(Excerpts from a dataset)
# # #
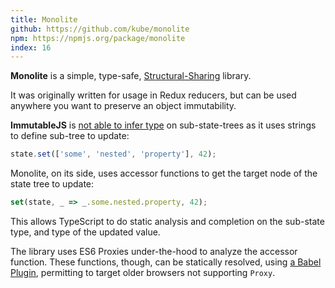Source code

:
 ```yaml
---
title: Monolite
github: https://github.com/kube/monolite
npm: https://npmjs.org/package/monolite
index: 16
---
```


**Monolite** is a simple, type-safe, [Structural-Sharing](https://www.youtube.com/watch?v=pLvrZPSzHxo&feature=youtu.be&t=1390) library.

It was originally written for usage in Redux reducers, but can be used anywhere you want to preserve an object immutability.

**ImmutableJS** is [not able to infer type](https://github.com/facebook/immutable-js/issues/1462) on sub-state-trees as it uses strings to define sub-tree to update:

```js
state.set(['some', 'nested', 'property'], 42);
```

Monolite, on its side, uses accessor functions to get the target node of the state tree to update:

```js
set(state, _ => _.some.nested.property, 42);
```

This allows TypeScript to do static analysis and completion on the sub-state type, and type of the updated value.

The library uses ES6 Proxies under-the-hood to analyze the accessor function.
These functions, though, can be statically resolved, using [a Babel Plugin](https://github.com/kube/babel-plugin-monolite), permitting to target older browsers not supporting `Proxy`.
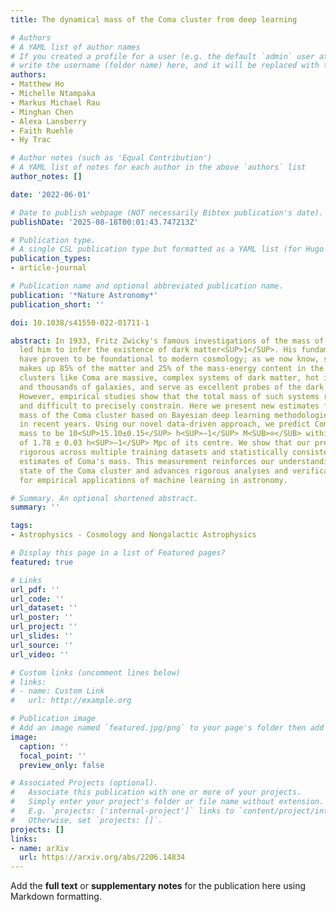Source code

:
```yaml
---
title: The dynamical mass of the Coma cluster from deep learning

# Authors
# A YAML list of author names
# If you created a profile for a user (e.g. the default `admin` user at `content/authors/admin/`), 
# write the username (folder name) here, and it will be replaced with their full name and linked to their profile.
authors:
- Matthew Ho
- Michelle Ntampaka
- Markus Michael Rau
- Minghan Chen
- Alexa Lansberry
- Faith Ruehle
- Hy Trac

# Author notes (such as 'Equal Contribution')
# A YAML list of notes for each author in the above `authors` list
author_notes: []

date: '2022-06-01'

# Date to publish webpage (NOT necessarily Bibtex publication's date).
publishDate: '2025-08-18T00:01:43.747213Z'

# Publication type.
# A single CSL publication type but formatted as a YAML list (for Hugo requirements).
publication_types:
- article-journal

# Publication name and optional abbreviated publication name.
publication: '*Nature Astronomy*'
publication_short: ''

doi: 10.1038/s41550-022-01711-1

abstract: In 1933, Fritz Zwicky's famous investigations of the mass of the Coma cluster
  led him to infer the existence of dark matter<SUP>1</SUP>. His fundamental discoveries
  have proven to be foundational to modern cosmology; as we now know, such dark matter
  makes up 85% of the matter and 25% of the mass-energy content in the universe. Galaxy
  clusters like Coma are massive, complex systems of dark matter, hot ionized gas
  and thousands of galaxies, and serve as excellent probes of the dark matter distribution.
  However, empirical studies show that the total mass of such systems remains elusive
  and difficult to precisely constrain. Here we present new estimates for the dynamical
  mass of the Coma cluster based on Bayesian deep learning methodologies developed
  in recent years. Using our novel data-driven approach, we predict Coma's M<SUB>200c</SUB>
  mass to be 10<SUP>15.10±0.15</SUP> h<SUP>−1</SUP> M<SUB>⊙</SUB> within a radius
  of 1.78 ± 0.03 h<SUP>−1</SUP> Mpc of its centre. We show that our predictions are
  rigorous across multiple training datasets and statistically consistent with historical
  estimates of Coma's mass. This measurement reinforces our understanding of the dynamical
  state of the Coma cluster and advances rigorous analyses and verification methods
  for empirical applications of machine learning in astronomy.

# Summary. An optional shortened abstract.
summary: ''

tags:
- Astrophysics - Cosmology and Nongalactic Astrophysics

# Display this page in a list of Featured pages?
featured: true

# Links
url_pdf: ''
url_code: ''
url_dataset: ''
url_poster: ''
url_project: ''
url_slides: ''
url_source: ''
url_video: ''

# Custom links (uncomment lines below)
# links:
# - name: Custom Link
#   url: http://example.org

# Publication image
# Add an image named `featured.jpg/png` to your page's folder then add a caption below.
image:
  caption: ''
  focal_point: ''
  preview_only: false

# Associated Projects (optional).
#   Associate this publication with one or more of your projects.
#   Simply enter your project's folder or file name without extension.
#   E.g. `projects: ['internal-project']` links to `content/project/internal-project/index.md`.
#   Otherwise, set `projects: []`.
projects: []
links:
- name: arXiv
  url: https://arxiv.org/abs/2206.14834
---
```


Add the **full text** or **supplementary notes** for the publication here using Markdown formatting.
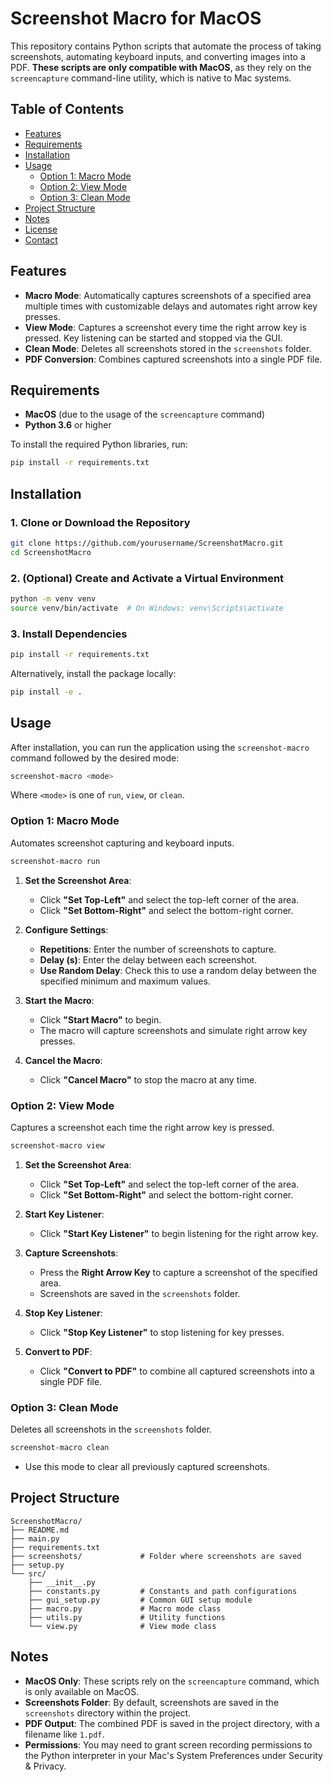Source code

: # Screenshot Macro for MacOS

This repository contains Python scripts that automate the process of taking screenshots, automating keyboard inputs, and converting images into a PDF. **These scripts are only compatible with MacOS**, as they rely on the `screencapture` command-line utility, which is native to Mac systems.

## Table of Contents

- [Features](#features)
- [Requirements](#requirements)
- [Installation](#installation)
- [Usage](#usage)
  - [Option 1: Macro Mode](#option-1-macro-mode)
  - [Option 2: View Mode](#option-2-view-mode)
  - [Option 3: Clean Mode](#option-3-clean-mode)
- [Project Structure](#project-structure)
- [Notes](#notes)
- [License](#license)
- [Contact](#contact)

## Features

- **Macro Mode**: Automatically captures screenshots of a specified area multiple times with customizable delays and automates right arrow key presses.
- **View Mode**: Captures a screenshot every time the right arrow key is pressed. Key listening can be started and stopped via the GUI.
- **Clean Mode**: Deletes all screenshots stored in the `screenshots` folder.
- **PDF Conversion**: Combines captured screenshots into a single PDF file.

## Requirements

- **MacOS** (due to the usage of the `screencapture` command)
- **Python 3.6** or higher

To install the required Python libraries, run:

```bash
pip install -r requirements.txt
```

## Installation

### 1. Clone or Download the Repository

```bash
git clone https://github.com/yourusername/ScreenshotMacro.git
cd ScreenshotMacro
```

### 2. (Optional) Create and Activate a Virtual Environment

```bash
python -m venv venv
source venv/bin/activate  # On Windows: venv\Scripts\activate
```

### 3. Install Dependencies

```bash
pip install -r requirements.txt
```

Alternatively, install the package locally:

```bash
pip install -e .
```

## Usage

After installation, you can run the application using the `screenshot-macro` command followed by the desired mode:

```bash
screenshot-macro <mode>
```

Where `<mode>` is one of `run`, `view`, or `clean`.

### Option 1: Macro Mode

Automates screenshot capturing and keyboard inputs.

```bash
screenshot-macro run
```

1. **Set the Screenshot Area**:

   - Click **"Set Top-Left"** and select the top-left corner of the area.
   - Click **"Set Bottom-Right"** and select the bottom-right corner.

2. **Configure Settings**:

   - **Repetitions**: Enter the number of screenshots to capture.
   - **Delay (s)**: Enter the delay between each screenshot.
   - **Use Random Delay**: Check this to use a random delay between the specified minimum and maximum values.

3. **Start the Macro**:

   - Click **"Start Macro"** to begin.
   - The macro will capture screenshots and simulate right arrow key presses.

4. **Cancel the Macro**:
   - Click **"Cancel Macro"** to stop the macro at any time.

### Option 2: View Mode

Captures a screenshot each time the right arrow key is pressed.

```bash
screenshot-macro view
```

1. **Set the Screenshot Area**:

   - Click **"Set Top-Left"** and select the top-left corner of the area.
   - Click **"Set Bottom-Right"** and select the bottom-right corner.

2. **Start Key Listener**:

   - Click **"Start Key Listener"** to begin listening for the right arrow key.

3. **Capture Screenshots**:

   - Press the **Right Arrow Key** to capture a screenshot of the specified area.
   - Screenshots are saved in the `screenshots` folder.

4. **Stop Key Listener**:

   - Click **"Stop Key Listener"** to stop listening for key presses.

5. **Convert to PDF**:
   - Click **"Convert to PDF"** to combine all captured screenshots into a single PDF file.

### Option 3: Clean Mode

Deletes all screenshots in the `screenshots` folder.

```bash
screenshot-macro clean
```

- Use this mode to clear all previously captured screenshots.

## Project Structure

```
ScreenshotMacro/
├── README.md
├── main.py
├── requirements.txt
├── screenshots/             # Folder where screenshots are saved
├── setup.py
└── src/
    ├── __init__.py
    ├── constants.py         # Constants and path configurations
    ├── gui_setup.py         # Common GUI setup module
    ├── macro.py             # Macro mode class
    ├── utils.py             # Utility functions
    └── view.py              # View mode class
```

## Notes

- **MacOS Only**: These scripts rely on the `screencapture` command, which is only available on MacOS.
- **Screenshots Folder**: By default, screenshots are saved in the `screenshots` directory within the project.
- **PDF Output**: The combined PDF is saved in the project directory, with a filename like `1.pdf`.
- **Permissions**: You may need to grant screen recording permissions to the Python interpreter in your Mac's System Preferences under Security & Privacy.
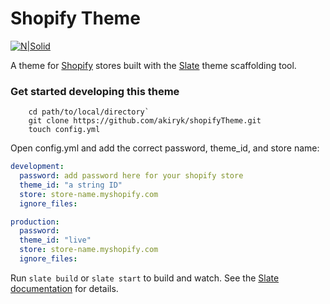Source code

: # Shopify Theme

[![N|Solid](https://dl.dropboxusercontent.com/s/8bbyrq6xcdxdfde/logo.gif)](https://nodesource.com/products/nsolid)

A theme for [Shopify](https://www.shopify.com/) stores built with the [Slate](https://shopify.github.io/slate/) theme scaffolding tool.

### Get started developing this theme

```
    cd path/to/local/directory`
    git clone https://github.com/akiryk/shopifyTheme.git
    touch config.yml
```
 Open config.yml and add the correct password, theme_id, and store name:
```yml
development:
  password: add password here for your shopify store
  theme_id: "a string ID"
  store: store-name.myshopify.com
  ignore_files:

production:
  password:
  theme_id: "live"
  store: store-name.myshopify.com
  ignore_files:
```
Run `slate build` or `slate start` to build and watch. See the [Slate documentation](https://shopify.github.io/slate/) for details.
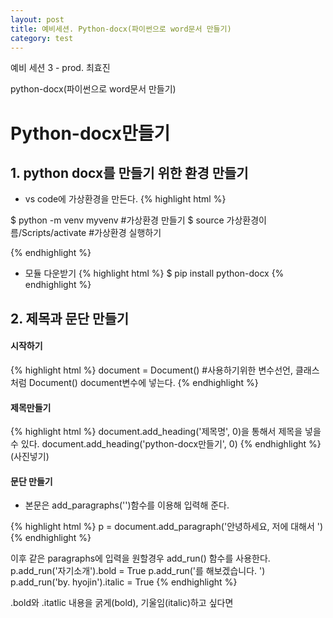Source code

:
 ```yaml
---
layout: post
title: 예비세션. Python-docx(파이썬으로 word문서 만들기)
category: test
---
```

예비 세션 3 - prod. 최효진

python-docx(파이썬으로 word문서 만들기)

# Python-docx만들기



## 1. python docx를 만들기 위한 환경 만들기

* vs code에 가상환경을 만든다.
{% highlight html %}

$ python -m venv myvenv #가상환경 만들기
$ source 가상환경이름/Scripts/activate #가상환경 실행하기

{% endhighlight %}

* 모듈 다운받기
{% highlight html %}
$ pip install python-docx
{% endhighlight %}

## 2. 제목과 문단 만들기

#### 시작하기
{% highlight html %}
document = Document() #사용하기위한 변수선언, 클래스처럼 Document() document변수에 넣는다.
{% endhighlight %}

#### 제목만들기
{% highlight html %}
document.add_heading('제목명', 0)을 통해서 제목을 넣을 수 있다.
document.add_heading('python-docx만들기', 0)
{% endhighlight %}
(사진넣기)

#### 문단 만들기

* 본문은 add_paragraphs('')함수를 이용해 입력해 준다.
  
{% highlight html %}
p = document.add_paragraph('안녕하세요, 저에 대해서 ')
{% endhighlight %}

이후 같은 paragraphs에 입력을 원할경우 add_run() 함수를 사용한다.
p.add_run('자기소개').bold = True
p.add_run('를 해보겠습니다. ')
p.add_run('by. hyojin').italic = True
{% endhighlight %}

.bold와 .itatlic
내용을 굵게(bold), 기울임(italic)하고 싶다면 



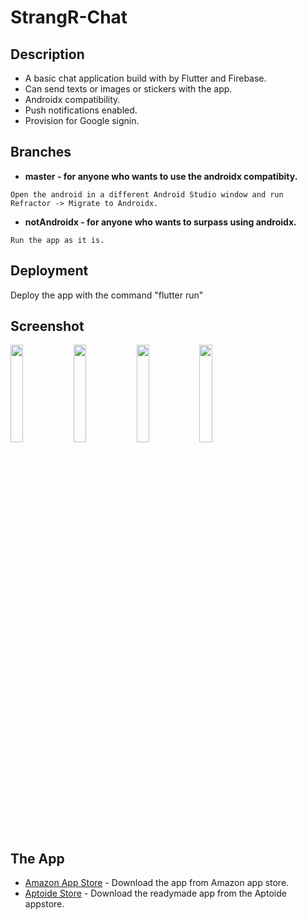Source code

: # StrangR-Chat

## Description
* A basic chat application build with by Flutter and Firebase.
* Can send texts or images or stickers with the app.
* Androidx compatibility. 
* Push notifications enabled.
* Provision for Google signin.

## Branches
* **master - for anyone who wants to use the androidx compatibity.**
``` 
Open the android in a different Android Studio window and run Refractor -> Migrate to Androidx. 
```

* **notAndroidx - for anyone who wants to surpass using androidx.**
```
Run the app as it is. 
```

## Deployment
Deploy the app with the command "flutter run"

## Screenshot
<img src = "https://github.com/anapeksha/strangR-chat/blob/master/screenshot/screenshot1.png" height="20%" width="20%"><img src = "https://github.com/anapeksha/strangR-chat/blob/master/screenshot/screenshot2.png" height="20%" width="20%"><img src = "https://github.com/anapeksha/strangR-chat/blob/master/screenshot/screenshot3.png" height="20%" width="20%"><img src = "https://github.com/anapeksha/strangR-chat/blob/master/screenshot/screenshot4.png" height="20%" width="20%">


## The App
* [Amazon App Store](https://l.facebook.com/l.php?u=https%3A%2F%2Fwww.amazon.com%2Fdp%2FB07VBGRKFT%2Fref%3Dapps_sf_sta%3Ffbclid%3DIwAR0mId7zHk9Kv3o-i9ZpoPmygw2V4VM0a6-Dw1F1soTeJmi4ubNqnPlld4E&h=AT23_tM5SNQY6kH8Sbkx3VsdUQT1FhSS_mtNxnrd38tZnG7GI-4JYzVl1QeLaHenjb95T9sbFjSvbuzEdtxvVVdli2WpydNTsd8Us9pJE1hLQTJ_wtpOYIrWLVg9bclwoD7965S0KQQh4A) - Download the app from Amazon app store.
* [Aptoide Store](https://com-dfa-flutterchatdemo.en.aptoide.com/) - Download the readymade app from the Aptoide appstore.

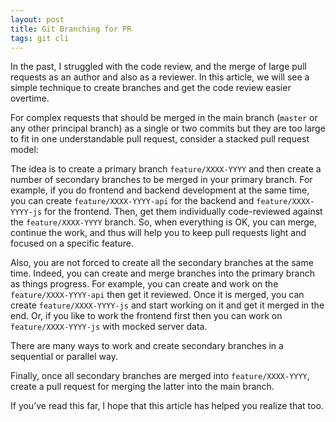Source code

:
 ```yaml
---
layout: post
title: Git Branching for PR
tags: git cli
---
```


In the past, I struggled with the code review, and the merge of large pull requests as an author and also as a reviewer. In this article, we will see a simple technique to create branches and get the code review easier overtime. 

For complex requests that should be merged in the main branch (`master` or any other principal branch) as a single or two commits but they are too large to fit in one understandable pull request, consider a stacked pull request model:

The idea is to create a primary branch `feature/XXXX-YYYY` and then create a number of secondary branches to be merged in your primary branch. For example, if you do frontend and backend development at the same time, you can create `feature/XXXX-YYYY-api` for the backend and `feature/XXXX-YYYY-js` for the frontend. Then, get them individually code-reviewed against the `feature/XXXX-YYYY` branch. So, when everything is OK, you can merge, continue the work, and thus will help you to keep pull requests light and focused on a specific feature.

Also, you are not forced to create all the secondary branches at the same time. Indeed, you can create and merge branches into the primary branch as things progress. For example, you can create and work on the `feature/XXXX-YYYY-api` then get it reviewed. Once it is merged, you can create `feature/XXXX-YYYY-js` and start working on it and get it merged in the end. Or, if you like to work the frontend first then you can work on `feature/XXXX-YYYY-js` with mocked server data. 

There are many ways to work and create secondary branches in a sequential or parallel way. 

Finally, once all secondary branches are merged into `feature/XXXX-YYYY`, create a pull request for merging the latter into the main branch.

If you’ve read this far, I hope that this article has helped you realize that too.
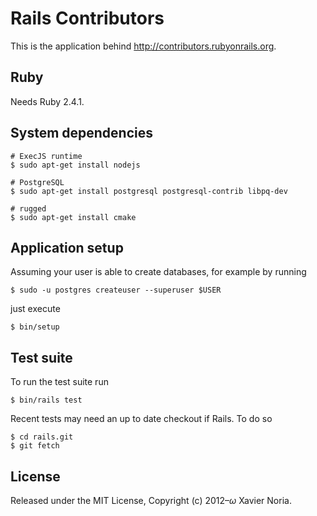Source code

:# Rails Contributors

This is the application behind http://contributors.rubyonrails.org.

## Ruby

Needs Ruby 2.4.1.

## System dependencies

```
# ExecJS runtime
$ sudo apt-get install nodejs

# PostgreSQL
$ sudo apt-get install postgresql postgresql-contrib libpq-dev

# rugged
$ sudo apt-get install cmake
```

## Application setup

Assuming your user is able to create databases, for example by running

```
$ sudo -u postgres createuser --superuser $USER
```

just execute

```
$ bin/setup
```

## Test suite

To run the test suite run

```
$ bin/rails test
```

Recent tests may need an up to date checkout if Rails. To do so

```
$ cd rails.git
$ git fetch
```

## License

Released under the MIT License, Copyright (c) 2012–<i>ω</i> Xavier Noria.
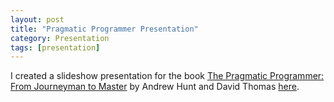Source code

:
 ```yaml
---
layout: post
title: "Pragmatic Programmer Presentation"
category: Presentation
tags: [presentation]
---
```


I created a slideshow presentation for the book [The Pragmatic Programmer: From Journeyman to Master](http://www.amazon.com/The-Pragmatic-Programmer-Journeyman-Master/dp/020161622X) by Andrew Hunt and David Thomas [here](http://bpruitt-goddard.github.io/pragmatic_programmer_slideshow/).
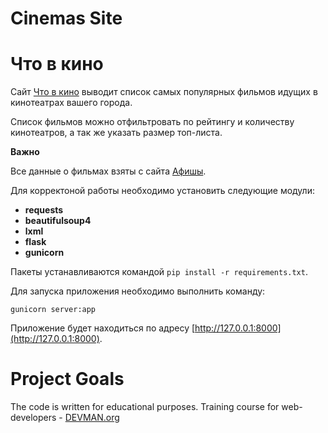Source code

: # Cinemas Site

# Что в кино

Сайт [Что в кино](https://top-films.herokuapp.com/) выводит список самых популярных фильмов идущих в кинотеатрах вашего города.

Список фильмов можно отфильтровать по рейтингу и количеству кинотеатров, а так же указать размер топ-листа.

**Важно**

Все данные о фильмах взяты с сайта [Афишы](https://www.afisha.ru/).

Для корректоной работы необходимо установить следующие модули:
* **requests**
* **beautifulsoup4**
* **lxml**
* **flask**
* **gunicorn**

Пакеты устанавливаются командой `pip install -r requirements.txt`.

Для запуска приложения необходимо выполнить команду:
```
gunicorn server:app
```
Приложение будет находиться по адресу 
[http://127.0.0.1:8000](http://127.0.0.1:8000).


# Project Goals

The code is written for educational purposes. Training course for web-developers - [DEVMAN.org](https://devman.org)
# # #
YOUR INSTRUCTIONS: Across the data, tally the lines containing "screencapture" and give back the number alone.

EXPECTED OUTPUT: 3